Technology

Hacker builds diesel-electric sub with DIY CO2 scrubber

DIY CO2 – A submarine builder known from YouTube, Hank Pronk, is working on a diesel-electric DIY sub and pairing it with homemade CO2 scrubbers—using chemical adsorbent with a shift from rectangular commercial units to a smaller round DIY design to fit short snorkel-de

When you think you’ve run out of ways to build something on your own, Hank Pronk looks like he’s just getting started.

Pronk is building a diesel-electric submarine over on YouTube. and part of the project is exactly what most people would rather not improvise: a DIY CO2 scrubber. He’s aiming to keep oxygen usable while tooling around beneath local lakes—where the atmosphere can turn dangerous if carbon dioxide builds up.

For Pronk, oxygen isn’t the only problem to solve. Even if you bring oxygen tanks down. it doesn’t matter if you can’t remove CO2 from the air to make room for it. His approach is chemical adsorption, taking carbon dioxide out of the air. He’s drawing an explicit line to NASA’s old methods: using a chemical adsorbent like the Apollo missions. while also changing the shape of the scrubber design in the same spirit as Apollo 13—switching from square to round.

Instead of using a large, rectangular commercial scrubber, he’s DIYing a smaller round unit. The reason is practical. Because the submarine is diesel-powered. he expects to spend a lot of time at snorkel depth. when both the pilot and the engines can get clean air through the tube. In that plan, dives are supposed to be short. A scrubber that’s too big becomes wasted effort for that kind of mission profile.

If things go wrong—if he gets stuck on the bottom—his backup plan is simple: the lake isn’t that deep, so he can swim to the surface. And if he wants to stay under overnight to avoid bailing at night, he’s carrying enough extra adsorbent to keep going longer.

It’s not the kind of certainty most people can afford. There’s a reason almost every submarine featured on the site over the years is an ROV: it’s less about homemade subs automatically being a death trap. and more about the level of confidence required to design one yourself and live with the consequences.

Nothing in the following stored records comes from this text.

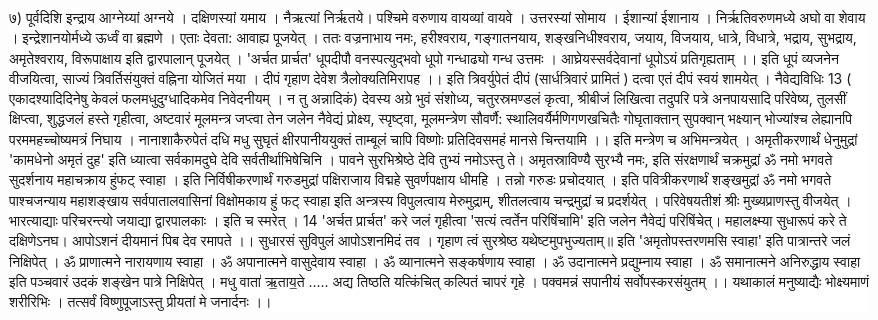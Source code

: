७) पूर्वदिशि इन्द्राय आग्नेय्यां अग्नये । दक्षिणस्यां यमाय । नैऋत्यां निर्ऋतये। पश्चिमे वरुणाय वायव्यां वायवे । उत्तरस्यां सोमाय । ईशान्यां ईशानाय । निर्ऋतिवरुणमध्ये अघो वा शेवाय । इन्द्रेशानयोर्मध्ये ऊर्ध्वं वा ब्रह्मणे । एताः देवता: आवाह्य पूजयेत् । 
ततः वज्रनाभाय नमः, हरीश्वराय, गङ्गातनयाय, शङ्खनिधीश्वराय, जयाय, विजयाय, धात्रे, विधात्रे, भद्राय, सुभद्राय, अमृतेश्वराय, विरूपाक्षाय इति द्वारपालान् पूजयेत् । 
'अर्चत प्रार्चत' धूपदीपौ 
वनस्पत्युद्भवो धूपो गन्धाढ्यो गन्ध उत्तमः । 
आघ्रेयस्सर्वदेवानां धूपोऽयं प्रतिगृह्यताम् ।। इति धूपं व्यजनेन वीजयित्वा, साज्यं त्रिवर्तिसंयुक्तं वह्निना योजितं मया । 
दीपं गृहाण देवेश त्रैलोक्यतिमिरापह ।। 
इति त्रिवर्युपेतं दीपं (सार्धत्रिवारं प्रामितं ) दत्वा एतं दीपं स्वयं शामयेत् । 
नैवेद्यविधिः 
13 
( एकादश्यादिदिनेषु केवलं फलमधुदुग्धादिकमेव निवेदनीयम् । न तु अन्नादिकं) देवस्य अग्रे भुवं संशोध्य, चतुरस्रमण्डलं कृत्वा, श्रीबीजं लिखित्वा तदुपरि पत्रे अनपायसादि परिवेष्य, तुलसीं क्षिप्त्वा, शुद्धजलं हस्ते गृहीत्वा, अष्टवारं मूलमन्त्र जप्त्वा तेन जलेन नैवेद्यं प्रोक्ष्य, स्पृष्ट्वा, मूलमन्त्रेण 
सौवर्णै: स्थालिवर्यैर्मणिगणखचितैः गोघृताक्तान् सुपक्वान् भक्ष्यान् भोज्यांश्च लेह्यानपि परममहच्चोष्यमत्रं निघाय । नानाशाकैरुपेतं दधि मधु सुघृतं क्षीरपानीययुक्तं 
ताम्बूलं चापि विष्णोः प्रतिदिवसमहं मानसे चिन्तयामि ।। 
इति मन्त्रेण च अभिमन्त्रयेत् । 
अमृतीकरणार्थं धेनुमुद्रां 'कामधेनो अमृतं दुह' इति ध्यात्वा 
सर्वकामदुघे देवि सर्वतीर्थाभिषेचिनि । 
पावने सुरभिश्रेष्ठे देवि तुभ्यं नमोऽस्तु ते। अमृतस्राविण्यै सुरभ्यै नमः, 
इति 
संरक्षणार्थं चक्रमुद्रां 
ॐ नमो भगवते सुदर्शनाय महाचक्राय हुंफट् स्वाहा । इति 
निर्विषीकरणार्थं गरुडमुद्रां 
पक्षिराजाय विद्महे सुवर्णपक्षाय धीमहि । तन्नो गरुडः प्रचोदयात् । इति 
पवित्रीकरणार्थं शङ्खमुद्रां 
ॐ नमो भगवते पाश्चजन्याय महाशङ्खाय 
सर्वपातालवासिनां विक्षोमकाय हुं फट् स्वाहा इति 
अन्त्रस्य विपुलत्वाय मेरुमुद्राम्, शीतलत्वाय चन्द्रमुद्रां च प्रदर्शयेत् । 
परिवेषयतीशं श्रीः मुख्यप्राणस्तु वीजयेत् । 
भारत्याद्याः परिचरन्त्यो जयाद्या द्वारपालकाः । इति च स्मरेत् । 
14 
'अर्चत प्रार्चत' 
करे जलं गृहीत्वा 'सत्यं त्वर्तेन परिषिंचामि' इति जलेन नैवेद्यं परिषिंचेत्। 
महालक्ष्म्या सुधारूपं करे ते दक्षिणेऽनघ। 
आपोऽशनं दीयमानं पिब देव रमापते ।। 
सुधारसं सुविपुलं आपोऽशनमिदं तव । 
गृहाण त्वं सुरश्रेष्ठ यथेष्टमुपभुज्यताम्॥ 
इति 'अमृतोपस्तरणमसि स्वाहा' इति पात्रान्तरे जलं निक्षिपेत् । 
ॐ प्राणात्मने नारायणाय स्वाहा । ॐ अपानात्मने वासुदेवाय स्वाहा । ॐ व्यानात्मने सङ्कर्षणाय स्वाहा । ॐ उदानात्मने प्रद्युम्नाय स्वाहा । 
ॐ समानात्मने अनिरुद्धाय स्वाहा इति पञ्चवारं उदकं शङ्खेन पात्रे निक्षिपेत् । 
मधु वाता॑ ऋ॒ताय॒ते ..... 
अद्य तिष्ठति यत्किंचित् कल्पितं चापरं गृहे । पक्वमन्नं सपानीयं सर्वोपस्करसंयुतम् ।। यथाकालं मनुष्याद्यैः भोक्ष्यमाणं शरीरिभिः । तत्सर्वं विष्णुपूजाऽस्तु प्रीयतां मे जनार्दनः ।।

Hank Pronk DIY submarine diesel-electric CO2 scrubber chemical adsorbent snorkel depth Apollo 13 oxygen supply underwater safety YouTube

4 Comments

  1. I don’t get it, if it’s diesel-electric then why not just run it like a boat and not go underwater that long. Also CO2 scrubbers sound fake until someone actually tests it like for real.

  2. wait wait… is he using some “chemical adsorbent” like those aquarium filters? Cuz my cousin had a canister filter and it looked similar but it definitely didn’t fix air. If he gets stuck on the bottom and can “swim to the surface” doesn’t that kinda ignore like, how heavy a sub is? I feel like there’s a missing part there.

  3. I saw the YouTube title and clicked like instantly, but half the time these DIY guys just say “Apollo” and everybody’s like NASA vibes. CO2 buildup is real, sure, but the whole “short snorkel depth” thing sounds like he’s guessing. What happens if the lake is colder, or the air exchange fails, or the scrubber gets soaked or whatever? Idk I’m glad it’s not me down there.